### Your objective
What you return must match the data below exactly, minus any pictures.

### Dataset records
****************

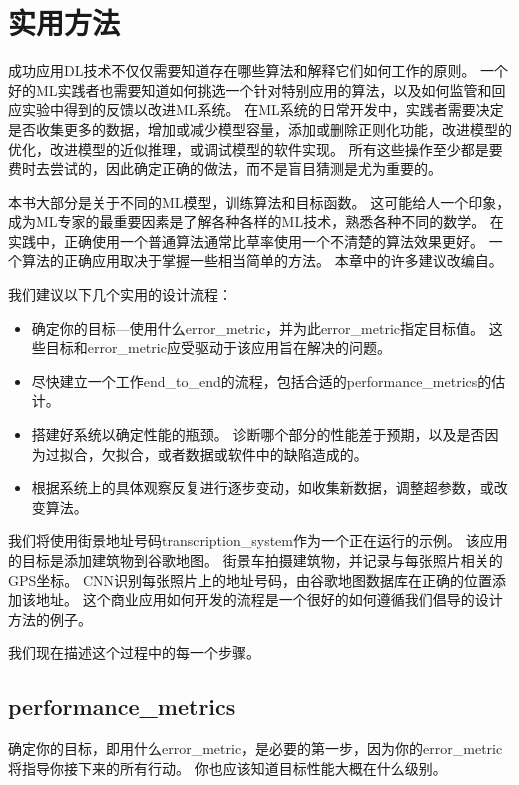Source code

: \chapter{实用方法}
\label{chap:practical_methodology}
成功应用\gls{DL}技术不仅仅需要知道存在哪些算法和解释它们如何工作的原则。
一个好的\gls{ML}实践者也需要知道如何挑选一个针对特别应用的算法，以及如何监管和回应实验中得到的反馈以改进\gls{ML}系统。
在\gls{ML}系统的日常开发中，实践者需要决定是否收集更多的数据，增加或减少模型容量，添加或删除正则化功能，改进模型的优化，改进模型的近似推理，或调试模型的软件实现。
所有这些操作至少都是要费时去尝试的，因此确定正确的做法，而不是盲目猜测是尤为重要的。

本书大部分是关于不同的\gls{ML}模型，训练算法和目标函数。
这可能给人一个印象，成为\gls{ML}专家的最重要因素是了解各种各样的\gls{ML}技术，熟悉各种不同的数学。
在实践中，正确使用一个普通算法通常比草率使用一个不清楚的算法效果更好。
一个算法的正确应用取决于掌握一些相当简单的方法。
本章中的许多建议改编自\cite{ng-lecture-advice}。

我们建议以下几个实用的设计流程：
\begin{itemize}
\item 确定你的目标---使用什么\gls{error_metric}，并为此\gls{error_metric}指定目标值。
这些目标和\gls{error_metric}应受驱动于该应用旨在解决的问题。


\item 尽快建立一个工作\gls{end_to_end}的流程，包括合适的\gls{performance_metrics}的估计。

\item 搭建好系统以确定性能的瓶颈。
诊断哪个部分的性能差于预期，以及是否因为过拟合，欠拟合，或者数据或软件中的缺陷造成的。

\item 根据系统上的具体观察反复进行逐步变动，如收集新数据，调整超参数，或改变算法。
\end{itemize}

我们将使用街景地址号码\gls{transcription_system}\citep{Goodfellow+et+al-ICLR2014a}作为一个正在运行的示例。
该应用的目标是添加建筑物到谷歌地图。
街景车拍摄建筑物，并记录与每张照片相关的GPS坐标。
\gls{CNN}识别每张照片上的地址号码，由谷歌地图数据库在正确的位置添加该地址。
这个商业应用如何开发的流程是一个很好的如何遵循我们倡导的设计方法的例子。

我们现在描述这个过程中的每一个步骤。

\section{\gls{performance_metrics}}
\label{sec:performance_metrics}
确定你的目标，即用什么\gls{error_metric}，是必要的第一步，因为你的\gls{error_metric}将指导你接下来的所有行动。
你也应该知道目标性能大概在什么级别。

****************

### Response box
Source code

: \chapter{实用方法}
\label{chap:practical_methodology}
成功应用\gls{DL}技术不仅仅需要知道存在哪些算法和解释它们如何工作的原则。
一个好的\gls{ML}实践者也需要知道如何挑选一个针对特别应用的算法，以及如何监管和回应实验中得到的反馈以改进\gls{ML}系统。
在\gls{ML}系统的日常开发中，实践者需要决定是否收集更多的数据，增加或减少模型容量，添加或删除正则化功能，改进模型的优化，改进模型的近似推理，或调试模型的软件实现。
所有这些操作至少都是要费时去尝试的，因此确定正确的做法，而不是盲目猜测是尤为重要的。

本书大部分是关于不同的\gls{ML}模型，训练算法和目标函数。
这可能给人一个印象，成为\gls{ML}专家的最重要因素是了解各种各样的\gls{ML}技术，熟悉各种不同的数学。
在实践中，正确使用一个普通算法通常比草率使用一个不清楚的算法效果更好。
一个算法的正确应用取决于掌握一些相当简单的方法。
本章中的许多建议改编自\cite{ng-lecture-advice}。

我们建议以下几个实用的设计流程：
\begin{itemize}
\item 确定你的目标---使用什么\gls{error_metric}，并为此\gls{error_metric}指定目标值。
这些目标和\gls{error_metric}应受驱动于该应用旨在解决的问题。


\item 尽快建立一个工作\gls{end_to_end}的流程，包括合适的\gls{performance_metrics}的估计。

\item 搭建好系统以确定性能的瓶颈。
诊断哪个部分的性能差于预期，以及是否因为过拟合，欠拟合，或者数据或软件中的缺陷造成的。

\item 根据系统上的具体观察反复进行逐步变动，如收集新数据，调整超参数，或改变算法。
\end{itemize}

我们将使用街景地址号码\gls{transcription_system}\citep{Goodfellow+et+al-ICLR2014a}作为一个正在运行的示例。
该应用的目标是添加建筑物到谷歌地图。
街景车拍摄建筑物，并记录与每张照片相关的GPS坐标。
\gls{CNN}识别每张照片上的地址号码，由谷歌地图数据库在正确的位置添加该地址。
这个商业应用如何开发的流程是一个很好的如何遵循我们倡导的设计方法的例子。

我们现在描述这个过程中的每一个步骤。

\section{\gls{performance_metrics}}
\label{sec:performance_metrics}
确定你的目标，即用什么\gls{error_metric}，是必要的第一步，因为你的\gls{error_metric}将指导你接下来的所有行动。
你也应该知道目标性能大概在什么级别。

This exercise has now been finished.